▸ **What the task requires**
Each line in the entries below that holds the word "формы" belongs in the answer.

[Plain-text document sources]
BEGIN

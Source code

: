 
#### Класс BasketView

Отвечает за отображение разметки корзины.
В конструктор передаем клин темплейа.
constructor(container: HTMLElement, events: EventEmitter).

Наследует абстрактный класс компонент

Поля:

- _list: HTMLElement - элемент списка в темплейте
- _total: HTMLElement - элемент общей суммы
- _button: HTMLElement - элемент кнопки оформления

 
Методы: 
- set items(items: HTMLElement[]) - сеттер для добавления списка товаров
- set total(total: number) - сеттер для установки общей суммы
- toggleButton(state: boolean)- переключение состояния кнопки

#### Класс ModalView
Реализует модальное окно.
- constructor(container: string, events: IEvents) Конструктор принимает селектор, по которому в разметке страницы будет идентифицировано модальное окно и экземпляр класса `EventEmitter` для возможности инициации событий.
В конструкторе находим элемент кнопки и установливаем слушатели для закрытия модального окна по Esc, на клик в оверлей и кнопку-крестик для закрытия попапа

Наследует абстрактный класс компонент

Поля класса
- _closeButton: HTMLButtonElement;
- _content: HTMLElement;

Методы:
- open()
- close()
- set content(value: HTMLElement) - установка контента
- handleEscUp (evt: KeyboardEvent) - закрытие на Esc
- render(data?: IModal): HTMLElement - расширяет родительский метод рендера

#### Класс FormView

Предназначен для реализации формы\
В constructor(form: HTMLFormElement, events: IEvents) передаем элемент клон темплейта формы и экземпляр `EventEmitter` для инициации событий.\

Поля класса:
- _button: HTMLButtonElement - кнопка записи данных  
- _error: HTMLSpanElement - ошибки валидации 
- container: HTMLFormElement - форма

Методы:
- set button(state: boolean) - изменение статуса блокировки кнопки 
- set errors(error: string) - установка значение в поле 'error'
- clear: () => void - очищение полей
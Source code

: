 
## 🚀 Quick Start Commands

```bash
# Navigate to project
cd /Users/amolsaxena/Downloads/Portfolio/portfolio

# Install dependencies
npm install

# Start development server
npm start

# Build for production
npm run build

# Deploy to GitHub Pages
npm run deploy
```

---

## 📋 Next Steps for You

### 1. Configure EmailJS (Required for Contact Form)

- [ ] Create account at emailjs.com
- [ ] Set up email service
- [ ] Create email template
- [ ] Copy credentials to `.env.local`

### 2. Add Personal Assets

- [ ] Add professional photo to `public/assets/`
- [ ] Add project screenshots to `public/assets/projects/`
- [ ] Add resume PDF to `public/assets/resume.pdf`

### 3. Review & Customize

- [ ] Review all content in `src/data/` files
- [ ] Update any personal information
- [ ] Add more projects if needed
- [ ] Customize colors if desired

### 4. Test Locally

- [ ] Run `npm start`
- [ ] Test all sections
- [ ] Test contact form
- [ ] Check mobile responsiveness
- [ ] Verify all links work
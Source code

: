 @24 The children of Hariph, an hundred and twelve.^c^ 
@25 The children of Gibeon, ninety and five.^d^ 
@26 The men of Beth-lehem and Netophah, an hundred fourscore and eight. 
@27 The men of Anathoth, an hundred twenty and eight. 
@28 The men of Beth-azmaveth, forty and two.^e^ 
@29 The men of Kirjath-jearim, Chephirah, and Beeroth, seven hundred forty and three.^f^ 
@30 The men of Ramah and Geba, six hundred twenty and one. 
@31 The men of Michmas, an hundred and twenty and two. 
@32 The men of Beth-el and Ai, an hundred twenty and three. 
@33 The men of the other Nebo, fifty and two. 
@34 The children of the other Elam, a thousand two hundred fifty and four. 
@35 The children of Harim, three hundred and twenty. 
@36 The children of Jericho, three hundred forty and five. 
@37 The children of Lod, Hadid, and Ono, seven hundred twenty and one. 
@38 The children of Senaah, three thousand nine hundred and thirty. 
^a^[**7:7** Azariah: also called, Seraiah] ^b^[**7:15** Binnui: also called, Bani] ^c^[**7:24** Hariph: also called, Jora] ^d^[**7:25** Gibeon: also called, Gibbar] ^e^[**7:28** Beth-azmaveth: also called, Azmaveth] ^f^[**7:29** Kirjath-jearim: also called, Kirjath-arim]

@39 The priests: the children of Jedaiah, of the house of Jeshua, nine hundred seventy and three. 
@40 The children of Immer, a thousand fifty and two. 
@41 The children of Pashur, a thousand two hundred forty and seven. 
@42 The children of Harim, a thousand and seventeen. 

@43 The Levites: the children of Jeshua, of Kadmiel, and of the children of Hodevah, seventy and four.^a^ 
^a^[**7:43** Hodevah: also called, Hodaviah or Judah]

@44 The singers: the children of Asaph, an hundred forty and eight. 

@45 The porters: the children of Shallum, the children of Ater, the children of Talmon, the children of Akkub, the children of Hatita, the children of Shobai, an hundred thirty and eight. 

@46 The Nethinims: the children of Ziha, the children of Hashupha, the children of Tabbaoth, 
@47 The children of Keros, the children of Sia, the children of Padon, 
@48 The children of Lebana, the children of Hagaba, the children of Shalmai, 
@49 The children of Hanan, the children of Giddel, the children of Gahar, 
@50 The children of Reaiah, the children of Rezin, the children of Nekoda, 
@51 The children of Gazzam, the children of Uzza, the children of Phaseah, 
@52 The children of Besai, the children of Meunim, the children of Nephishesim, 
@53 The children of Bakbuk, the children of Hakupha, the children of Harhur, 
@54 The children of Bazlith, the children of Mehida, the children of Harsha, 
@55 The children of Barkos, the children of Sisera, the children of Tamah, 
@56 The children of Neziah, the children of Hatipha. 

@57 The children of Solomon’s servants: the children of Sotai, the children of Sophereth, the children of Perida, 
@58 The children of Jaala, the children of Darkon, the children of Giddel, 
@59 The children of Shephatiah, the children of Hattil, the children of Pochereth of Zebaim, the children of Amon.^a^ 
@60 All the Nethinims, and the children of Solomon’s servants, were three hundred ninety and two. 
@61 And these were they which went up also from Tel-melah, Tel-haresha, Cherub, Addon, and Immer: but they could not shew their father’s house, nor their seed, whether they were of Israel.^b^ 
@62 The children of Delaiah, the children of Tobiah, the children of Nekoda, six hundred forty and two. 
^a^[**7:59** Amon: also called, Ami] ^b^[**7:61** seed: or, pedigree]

END

▸ **Answer area**
Предназначен для реализации формы\
В constructor(form: HTMLFormElement, events: IEvents) передаем элемент клон темплейта формы и экземпляр `EventEmitter` для инициации событий.\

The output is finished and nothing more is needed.